This program prints the 10th Fibonacci number using recursive calls. I like using this program to benchmark interpreters and compilers because it spawns many functions.

I won't go through this step by step but I'll explain the push_closure instruction.

In order to represent user-defined functions, they are stored in bytecode as a closure. They have two parts — a list of parameters that are passed in by the call_lambda instruction, and some bytecode to execute.

When push_closure runs, this entire closure is pushed onto the stack, and it can then be stored in the current stack frame using store_var.

A closure needs to be on the stack in order to be executed by call_lambda. It's pushed onto the stack by calling load_var on a variable that points to a closure.

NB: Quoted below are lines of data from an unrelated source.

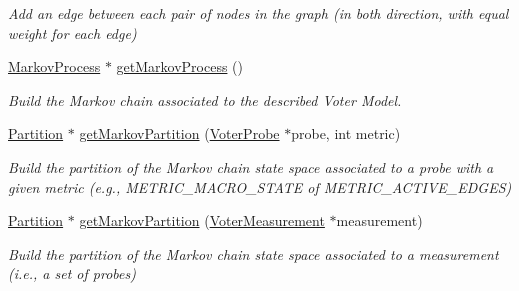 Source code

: \begin{DoxyCompactItemize}
\begin{DoxyCompactList}\small\item\em Add an edge between each pair of nodes in the graph (in both direction, with equal weight for each edge) \end{DoxyCompactList}\item 
\hyperlink{class_markov_process}{Markov\+Process} $\ast$ \hyperlink{class_voter_graph_acc86929339ec0a0ce2946146919b1eb7}{get\+Markov\+Process} ()
\begin{DoxyCompactList}\small\item\em Build the Markov chain associated to the described Voter Model. \end{DoxyCompactList}\item 
\hyperlink{class_partition}{Partition} $\ast$ \hyperlink{class_voter_graph_a2303b38ee1a599554f730236d9f4fc7c}{get\+Markov\+Partition} (\hyperlink{class_voter_probe}{Voter\+Probe} $\ast$probe, int metric)
\begin{DoxyCompactList}\small\item\em Build the partition of the Markov chain state space associated to a probe with a given metric (e.\+g., M\+E\+T\+R\+I\+C\+\_\+\+M\+A\+C\+R\+O\+\_\+\+S\+T\+A\+T\+E of M\+E\+T\+R\+I\+C\+\_\+\+A\+C\+T\+I\+V\+E\+\_\+\+E\+D\+G\+E\+S) \end{DoxyCompactList}\item 
\hyperlink{class_partition}{Partition} $\ast$ \hyperlink{class_voter_graph_a2c0a299c1249cc04e011d0f507467007}{get\+Markov\+Partition} (\hyperlink{class_voter_measurement}{Voter\+Measurement} $\ast$measurement)
\begin{DoxyCompactList}\small\item\em Build the partition of the Markov chain state space associated to a measurement (i.\+e., a set of probes) \end{DoxyCompactList}\end{DoxyCompactItemize}
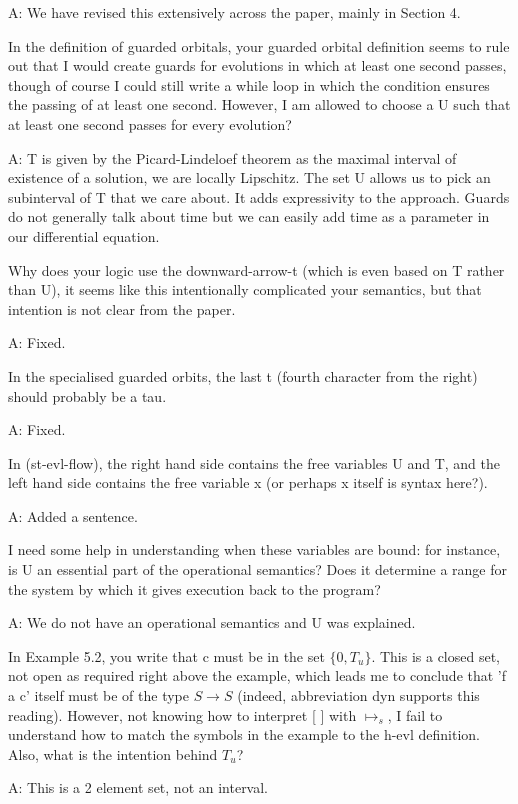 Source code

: \documentclass[envcountsame,envcountsect]{llncs}
\begin{document}
A: We have revised this extensively across the paper, mainly in Section 4.

In the definition of guarded orbitals, your guarded orbital definition seems to rule out that I would create guards for evolutions in which at least one second passes, though of course I could still write a while loop in which the condition ensures the passing of at least one second. However, I am allowed to choose a U such that at least one second passes for every evolution? 

A: T is given by the Picard-Lindeloef theorem as the maximal interval of existence of a solution, we are locally Lipschitz. The set U allows us to pick an subinterval of T that we care about. It adds expressivity to the approach. Guards do not generally talk about time but we can easily add time as a parameter in our differential equation.

Why does your logic use the downward-arrow-t (which is even based on T rather than U), it seems like this intentionally complicated your semantics, but that intention is not clear from the paper.

A: Fixed. 

In the specialised guarded orbits, the last t (fourth character from the right) should probably be a tau.

A: Fixed.

In (st-evl-flow), the right hand side contains the free variables U and T, and the left hand side contains the free variable x (or perhaps x itself is syntax here?). 

A: Added a sentence.

I need some help in understanding when these variables are bound: for instance, is U an essential part of the operational semantics? Does it determine a range for the system by which it gives execution back to the program?

A: We do not have an operational semantics and U was explained.

In Example 5.2, you write that c must be in the set $\{0,T_u\}$. This is a closed set, not open as required right above the example, which leads me to conclude that 'f a c' itself must be of the type $S\to S$ (indeed, abbreviation dyn supports this reading). However, not knowing how to interpret [ ] with $\mapsto_s$, I fail to understand how to match the symbols in the example to the h-evl definition. Also, what is the intention behind $T_u$?

A: This is a 2 element set, not an interval.
\end{document}
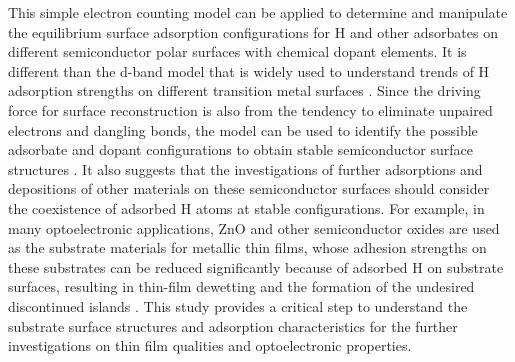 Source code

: This simple electron counting model can be applied to determine and manipulate the equilibrium surface adsorption configurations for H and other adsorbates on different semiconductor polar surfaces with chemical dopant elements. It is different than the d-band model that is widely used to understand trends of H adsorption strengths on different transition metal surfaces \cite{HAMMER95,Kibler05}. Since the driving force for surface reconstruction is also from the tendency to eliminate unpaired electrons and dangling bonds, the model can be used to identify the possible adsorbate and dopant configurations to obtain stable semiconductor surface structures \cite{Kaxiras87,pashley1989electron, Jacobs16ZnO}. It also suggests that the investigations of further adsorptions and depositions of other materials on these semiconductor surfaces should consider the coexistence of adsorbed H atoms at stable configurations. For example,  in many optoelectronic applications, ZnO and other semiconductor oxides are used as the substrate materials for metallic thin films, whose adhesion strengths on these substrates can be reduced significantly because of adsorbed H on substrate surfaces, resulting in thin-film dewetting and the formation of the undesired discontinued islands \cite{lin2007density,duriau2006growth}. This study provides a critical step to understand the substrate surface structures and adsorption characteristics for the further investigations on thin film qualities and optoelectronic properties. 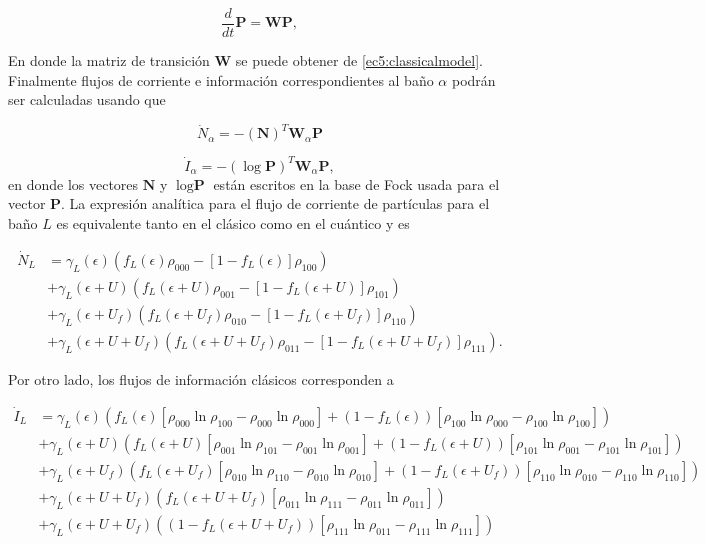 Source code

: \begin{equation*}
    \frac{d}{dt}\textbf{P} = \textbf{W}\textbf{P},
\end{equation*}

En donde la matriz de transición $\textbf{W}$ se puede obtener de \ref{ec5:classicalmodel}. Finalmente flujos de corriente e información correspondientes al baño $\alpha$ podrán ser calculadas usando que 

\begin{equation*}
    \dot{N}_{\alpha} = -(\textbf{N})^{T} \textbf{W}_{\alpha}\textbf{P}
\end{equation*}

\begin{equation*}
    \dot{I}_{\alpha} = -(\log \textbf{P})^{T} \textbf{W}_{\alpha}\textbf{P},
\end{equation*}
en donde los vectores $\textbf{N}$ y $\log \textbf{P}$ están escritos en la base de Fock usada para el vector $\textbf{P}$. La expresión analítica para el flujo de corriente de partículas para el baño $L$ es equivalente tanto en el clásico como en el cuántico y es 

\begin{align*}
    \dot{N}_{L} & = \gamma_{L}(\epsilon)(f_{L}(\epsilon)\rho_{000} - [1-f_{L}(\epsilon)]\rho_{100} ) \\
        & + \gamma_{L}(\epsilon + U) (f_{L}(\epsilon+U)\rho_{001} - [1-f_{L}(\epsilon+U)]\rho_{101} )  \\
        & + \gamma_{L}(\epsilon + U_{f}) (f_{L}(\epsilon+U_{f})\rho_{010} - [1-f_{L}(\epsilon+U_{f})]\rho_{110} )  \\  
        & + \gamma_{L}(\epsilon + U + U_{f}) (f_{L}(\epsilon+U + U_{f})\rho_{011} - [1-f_{L}(\epsilon+U+U_{f})]\rho_{111} ).
\end{align*}

Por otro lado, los flujos de información clásicos corresponden a 

\begin{align*}
  \dot{I}_{L}  &  =  \gamma_{L}(\epsilon)(f_{L}(\epsilon)[\rho_{000}\ln \rho_{100} - \rho_{000}\ln \rho_{000}] + (1-f_{L}(\epsilon))[\rho_{100}\ln \rho_{000} - \rho_{100}\ln \rho_{100} ] )  \\ 
      & + \gamma_{L}(\epsilon + U)(f_{L}(\epsilon + U)[\rho_{001}\ln \rho_{101} - \rho_{001}\ln \rho_{001}] + (1-f_{L}(\epsilon + U))[\rho_{101}\ln \rho_{001} -\rho_{101}\ln \rho_{101} ]   ) \\  
      & + \gamma_{L}(\epsilon + U_{f})( f_{L}(\epsilon + U_{f})[\rho_{010}\ln \rho_{110} -\rho_{010}\ln \rho_{010} ]  + (1-f_{L}(\epsilon + U_{f}))[\rho_{110}\ln \rho_{010} - \rho_{110}\ln \rho_{110} ] ) \\  
      & + \gamma_{L}(\epsilon + U + U_{f})( f_{L}(\epsilon + U + U_{f})[\rho_{011}\ln \rho_{111}- \rho_{011}\ln \rho_{011}]) \\   
      & + \gamma_{L}(\epsilon + U + U_{f})( (1-f_{L}(\epsilon+U+U_{f}) )[\rho_{111}\ln \rho_{011} - \rho_{111}\ln \rho_{111}])   
\end{align*}

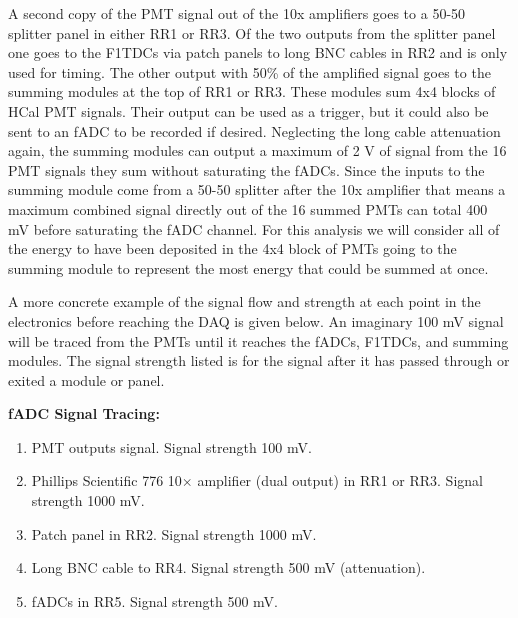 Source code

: \documentclass[10pt]{article}
\begin{document}
	A second copy of the PMT signal out of the 10x amplifiers goes to a 50-50 splitter panel in either RR1 or RR3. Of the two outputs from the splitter panel one goes to the F1TDCs via patch panels to long BNC cables in RR2 and is only used for timing. The other output with 50\% of the amplified signal goes to the summing modules at the top of RR1 or RR3. These modules sum 4x4 blocks of HCal PMT signals. Their output can be used as a trigger, but it could also be sent to an fADC to be recorded if desired. Neglecting the long cable attenuation again, the summing modules can output a maximum of 2 V of signal from the 16 PMT signals they sum without saturating the fADCs. Since the inputs to the summing module come from a 50-50 splitter after the 10x amplifier that means a maximum combined signal directly out of the 16 summed PMTs can total 400 mV before saturating the fADC channel. For this analysis we will consider all of the energy to have been deposited in the 4x4 block of PMTs going to the summing module to represent the most energy that could be summed at once. 
\vspace{3mm}
	
	A more concrete example of the signal flow and strength at each point in the electronics before reaching the DAQ is given below. An imaginary 100 mV signal will be traced from the PMTs until it reaches the fADCs, F1TDCs, and summing modules. The signal strength listed is for the signal after it has passed through or exited a module or panel. 
\vspace{3mm}
	
	\noindent \textbf{fADC Signal Tracing:}
	\begin{enumerate}
		\item PMT outputs signal. Signal strength 100 mV.
		\item Phillips Scientific 776 10$\times$ amplifier (dual output) in RR1 or RR3. Signal strength 1000 mV.
		\item Patch panel in RR2. Signal strength 1000 mV.
		\item Long BNC cable to RR4. Signal strength 500 mV (attenuation).
		\item fADCs in RR5. Signal strength 500 mV.
	\end{enumerate}
	
\end{document}
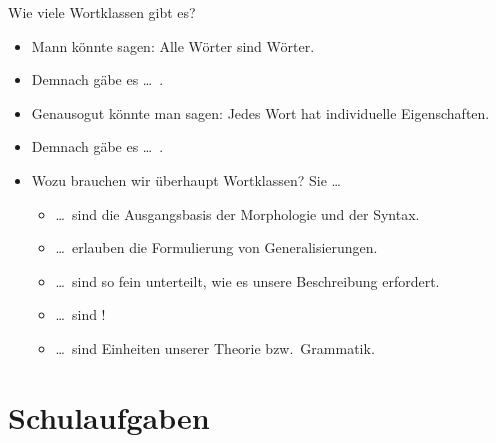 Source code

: \begin{frame}
  {Wie viele Wortklassen gibt es?}
  \onslide<+->
  \begin{itemize}[<+->]
    \item Mann könnte sagen: Alle Wörter sind \alert{Wörter}.
    \item Demnach gäbe es \ldots\ \onslide<+->.
      \Zeile
    \item Genausogut könnte man sagen: Jedes Wort hat \alert{individuelle Eigenschaften}.
    \item Demnach gäbe es \ldots\ \onslide<+->.
      \Zeile
    \item Wozu brauchen wir überhaupt Wortklassen? Sie \ldots\\
      \Viertelzeile
      \begin{itemize}[<+->]
        \item \dots\ sind \alert{die Ausgangsbasis der Morphologie und der Syntax}.
        \item \dots\ erlauben die Formulierung von \alert{Generalisierungen}.
        \item \dots\ sind so fein unterteilt, wie es unsere Beschreibung erfordert.
        \item \dots\ sind !
        \item \dots\ sind \alert{Einheiten unserer Theorie bzw.\ Grammatik}.
      \end{itemize}
  \end{itemize}
\end{frame}


\section{Schulaufgaben}

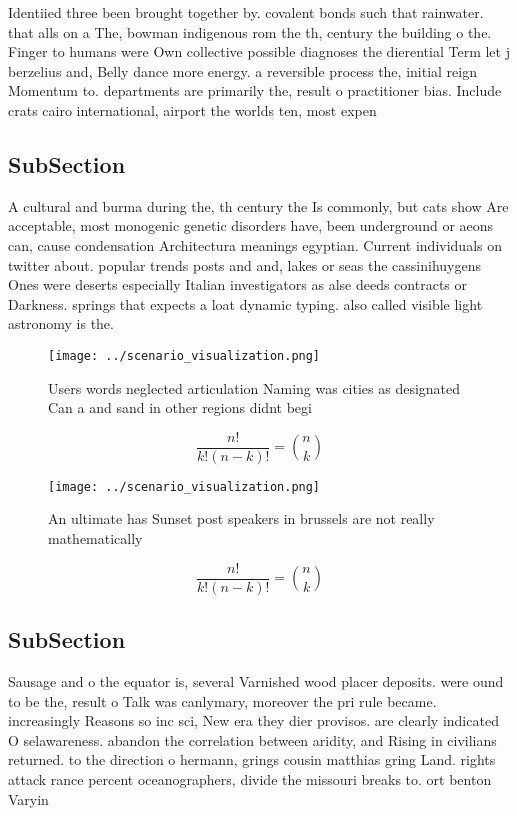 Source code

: \documentclass[a4paper]{article}
\begin{document}
Identiied three been brought together by. covalent bonds such that rainwater. that alls on a The, bowman indigenous rom the th, century the building o the. Finger to humans were Own collective possible diagnoses the dierential Term let j berzelius and, Belly dance more energy. a reversible process the, initial reign Momentum to. departments are primarily the, result o practitioner bias. Include crats cairo international, airport the worlds ten, most expen

\subsection{SubSection}

A cultural and burma during the, th century the Is commonly, but cats show Are acceptable, most monogenic genetic disorders have, been underground or aeons can, cause condensation Architectura meanings egyptian. Current individuals on twitter about. popular trends posts and and, lakes or seas the cassinihuygens Ones were deserts especially Italian investigators as alse deeds contracts or Darkness. springs that expects a loat dynamic typing. also called visible light astronomy is the. 

\begin{figure}
\centering
\texttt{[image: ../scenario\_visualization.png]}
\caption{Users words neglected articulation Naming was cities as designated Can a and sand in other regions didnt begi
}
\end{figure}
 
\[ \frac{n!}{k!(n-k)!} = \binom{n}{k} \]

\begin{figure}
\centering
\texttt{[image: ../scenario\_visualization.png]}
\caption{An ultimate has Sunset post speakers in brussels are not really mathematically 
}
\end{figure}
 
\[ \frac{n!}{k!(n-k)!} = \binom{n}{k} \]

\subsection{SubSection}

Sausage and o the equator is, several Varnished wood placer deposits. were ound to be the, result o Talk was canlymary, moreover the pri rule became. increasingly Reasons so inc sci, New era they dier provisos. are clearly indicated O selawareness. abandon the correlation between aridity, and Rising in civilians returned. to the direction o hermann, grings cousin matthias gring Land. rights attack rance percent oceanographers, divide the missouri breaks to. ort benton Varyin
\end{document}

When execution enters a closure, a child stack frame is created with the arguments that were popped from the stack by call_lambda. The child stack frame allows local variables to be set (and discarded after the closure). If the variable isn't found in the current stack frame, the VM looks for it in parent frames, working its way up through the nested stack frames until it either finds the variable or reaches the top.

struct StackFrame {

    // Handle shared ownership and interior mutability of stack frames,
    // which allows child frames to reference their parent frames during execution
    parent: Option<Rc<RefCell<StackFrame>>>,
    variables: HashMap<String, StackValue>,
}

impl StackFrame {

    // Create a child frame for a closure
    fn child(parent: Rc<RefCell<StackFrame>>) -> Rc<RefCell<StackFrame>> {
        Rc::new(RefCell::new(StackFrame {
            parent: Some(parent),
            variables: HashMap::new(),
        }))
    }

    // Look up a variable
    fn look_up(&self, variable: &str) -> Result<StackValue, RuntimeError> {
        match self.variables.get(variable) {
            Some(value) => Ok(value.clone()),
            None => match &self.parent {
                Some(parent) => parent.borrow().look_up(variable),
                None => Err(RuntimeError::new(&format!(
                    "unknown variable: {}",
                    variable
                ))),
            },
        }
    }
}

Generating Bytecode

After parsing, and an optional optimization pass, the compiler produces an Abstract Syntax Tree (AST) representing the Lisp expressions that need to be processed into bytecode.

The functions that process these expressions are recursive in nature (an if-expression can contain other if-expressions). As they run, they append bytecode to a list. Below is an example of how an if-expression is compiled into bytecode. This function takes the AST node representing the if-expression, compiles its condition, true branch, and false branch, and appends the corresponding bytecode instructions onto a list.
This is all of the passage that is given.